* _AIM OF THE TASK_
The lines below that include "blob" are to be found and copied.

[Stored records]
────

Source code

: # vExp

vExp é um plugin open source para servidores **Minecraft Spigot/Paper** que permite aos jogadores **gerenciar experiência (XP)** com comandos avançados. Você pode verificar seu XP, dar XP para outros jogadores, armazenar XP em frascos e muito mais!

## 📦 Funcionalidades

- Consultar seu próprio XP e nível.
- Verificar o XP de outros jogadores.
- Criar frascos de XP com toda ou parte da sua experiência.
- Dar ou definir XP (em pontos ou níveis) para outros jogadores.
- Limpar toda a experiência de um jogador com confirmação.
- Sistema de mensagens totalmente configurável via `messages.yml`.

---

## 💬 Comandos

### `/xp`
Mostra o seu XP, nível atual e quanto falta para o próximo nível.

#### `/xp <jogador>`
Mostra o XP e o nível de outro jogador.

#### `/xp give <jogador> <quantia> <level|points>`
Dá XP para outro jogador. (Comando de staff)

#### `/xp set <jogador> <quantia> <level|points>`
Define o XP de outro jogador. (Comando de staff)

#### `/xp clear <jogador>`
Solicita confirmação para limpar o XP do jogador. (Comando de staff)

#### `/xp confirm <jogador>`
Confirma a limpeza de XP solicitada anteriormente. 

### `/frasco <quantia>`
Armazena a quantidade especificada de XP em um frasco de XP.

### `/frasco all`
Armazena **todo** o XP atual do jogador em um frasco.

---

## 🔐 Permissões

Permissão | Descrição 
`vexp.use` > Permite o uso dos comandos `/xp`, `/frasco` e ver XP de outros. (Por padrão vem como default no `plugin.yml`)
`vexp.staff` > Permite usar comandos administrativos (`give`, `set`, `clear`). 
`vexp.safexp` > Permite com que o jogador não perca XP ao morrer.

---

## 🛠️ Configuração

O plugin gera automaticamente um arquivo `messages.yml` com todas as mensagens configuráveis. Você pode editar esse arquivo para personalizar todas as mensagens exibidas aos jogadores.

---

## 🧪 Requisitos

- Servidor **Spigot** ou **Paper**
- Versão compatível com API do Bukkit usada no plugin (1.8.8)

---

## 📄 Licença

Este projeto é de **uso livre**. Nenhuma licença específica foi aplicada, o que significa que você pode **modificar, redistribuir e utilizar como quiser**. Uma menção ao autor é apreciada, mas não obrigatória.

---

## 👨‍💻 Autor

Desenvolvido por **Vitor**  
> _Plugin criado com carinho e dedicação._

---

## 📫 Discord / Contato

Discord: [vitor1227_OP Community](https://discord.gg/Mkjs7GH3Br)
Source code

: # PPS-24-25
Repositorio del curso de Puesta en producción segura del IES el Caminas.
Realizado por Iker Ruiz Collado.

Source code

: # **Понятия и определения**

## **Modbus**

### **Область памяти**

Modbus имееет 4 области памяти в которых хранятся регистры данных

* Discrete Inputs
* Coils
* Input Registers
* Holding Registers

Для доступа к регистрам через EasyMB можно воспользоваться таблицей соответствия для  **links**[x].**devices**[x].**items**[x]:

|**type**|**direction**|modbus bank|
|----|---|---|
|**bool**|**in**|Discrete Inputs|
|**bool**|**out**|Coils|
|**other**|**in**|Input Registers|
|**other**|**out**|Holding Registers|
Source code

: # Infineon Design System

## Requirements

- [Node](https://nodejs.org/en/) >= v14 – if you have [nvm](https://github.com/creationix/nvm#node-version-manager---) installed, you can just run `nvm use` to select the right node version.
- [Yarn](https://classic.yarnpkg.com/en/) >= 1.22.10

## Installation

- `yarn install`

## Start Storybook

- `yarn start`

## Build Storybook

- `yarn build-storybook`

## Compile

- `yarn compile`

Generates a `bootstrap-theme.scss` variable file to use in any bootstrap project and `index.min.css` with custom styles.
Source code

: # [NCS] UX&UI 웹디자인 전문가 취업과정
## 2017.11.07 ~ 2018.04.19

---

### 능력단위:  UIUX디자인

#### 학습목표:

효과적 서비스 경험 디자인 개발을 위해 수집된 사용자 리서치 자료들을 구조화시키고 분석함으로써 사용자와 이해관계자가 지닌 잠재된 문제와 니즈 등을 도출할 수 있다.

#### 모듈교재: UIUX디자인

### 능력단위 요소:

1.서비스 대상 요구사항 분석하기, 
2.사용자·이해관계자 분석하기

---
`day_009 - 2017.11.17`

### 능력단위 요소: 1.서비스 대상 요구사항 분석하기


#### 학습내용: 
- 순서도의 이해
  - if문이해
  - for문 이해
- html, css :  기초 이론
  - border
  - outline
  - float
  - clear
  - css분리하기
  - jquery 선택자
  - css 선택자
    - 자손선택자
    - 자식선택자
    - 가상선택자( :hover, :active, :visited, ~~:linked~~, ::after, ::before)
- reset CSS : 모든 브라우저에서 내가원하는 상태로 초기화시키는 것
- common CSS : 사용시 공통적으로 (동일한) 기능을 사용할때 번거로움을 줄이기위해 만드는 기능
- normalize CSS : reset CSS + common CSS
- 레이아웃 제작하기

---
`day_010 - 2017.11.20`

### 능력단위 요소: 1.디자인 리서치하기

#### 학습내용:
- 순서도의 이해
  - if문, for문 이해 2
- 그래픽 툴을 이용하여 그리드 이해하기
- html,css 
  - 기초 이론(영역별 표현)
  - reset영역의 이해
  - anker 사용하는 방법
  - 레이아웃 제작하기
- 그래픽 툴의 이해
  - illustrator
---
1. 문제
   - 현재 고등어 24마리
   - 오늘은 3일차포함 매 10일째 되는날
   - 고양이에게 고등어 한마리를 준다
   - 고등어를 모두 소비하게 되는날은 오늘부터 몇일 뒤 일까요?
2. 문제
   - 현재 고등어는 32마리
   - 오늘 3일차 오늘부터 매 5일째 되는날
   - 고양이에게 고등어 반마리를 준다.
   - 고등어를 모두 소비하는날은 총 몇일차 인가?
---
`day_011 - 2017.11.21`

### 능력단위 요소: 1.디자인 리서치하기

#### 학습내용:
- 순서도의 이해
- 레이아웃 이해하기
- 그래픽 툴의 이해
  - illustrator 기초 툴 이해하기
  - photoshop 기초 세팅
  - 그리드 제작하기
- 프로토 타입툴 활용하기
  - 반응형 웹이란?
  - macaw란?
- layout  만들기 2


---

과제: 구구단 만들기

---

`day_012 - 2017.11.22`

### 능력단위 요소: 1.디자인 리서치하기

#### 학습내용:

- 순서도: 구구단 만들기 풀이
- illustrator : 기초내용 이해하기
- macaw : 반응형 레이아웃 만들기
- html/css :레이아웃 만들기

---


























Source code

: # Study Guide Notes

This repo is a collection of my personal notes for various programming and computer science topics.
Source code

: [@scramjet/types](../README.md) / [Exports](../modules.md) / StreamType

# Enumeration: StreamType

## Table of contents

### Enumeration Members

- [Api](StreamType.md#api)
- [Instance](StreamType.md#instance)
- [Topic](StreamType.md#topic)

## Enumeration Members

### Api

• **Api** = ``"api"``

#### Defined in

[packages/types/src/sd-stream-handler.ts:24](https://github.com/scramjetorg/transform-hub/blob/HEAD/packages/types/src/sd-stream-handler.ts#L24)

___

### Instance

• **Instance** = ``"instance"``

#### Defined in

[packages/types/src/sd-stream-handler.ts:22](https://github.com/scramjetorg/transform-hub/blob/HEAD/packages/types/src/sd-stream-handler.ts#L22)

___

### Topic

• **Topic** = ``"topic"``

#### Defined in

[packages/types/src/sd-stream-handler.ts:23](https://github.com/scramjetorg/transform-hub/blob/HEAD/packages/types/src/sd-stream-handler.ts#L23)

────

* _OUTPUT FOR THIS TASK_
[packages/types/src/sd-stream-handler.ts:24](https://github.com/scramjetorg/transform-hub/blob/HEAD/packages/types/src/sd-stream-handler.ts#L24)
[packages/types/src/sd-stream-handler.ts:22](https://github.com/scramjetorg/transform-hub/blob/HEAD/packages/types/src/sd-stream-handler.ts#L22)
[packages/types/src/sd-stream-handler.ts:23](https://github.com/scramjetorg/transform-hub/blob/HEAD/packages/types/src/sd-stream-handler.ts#L23)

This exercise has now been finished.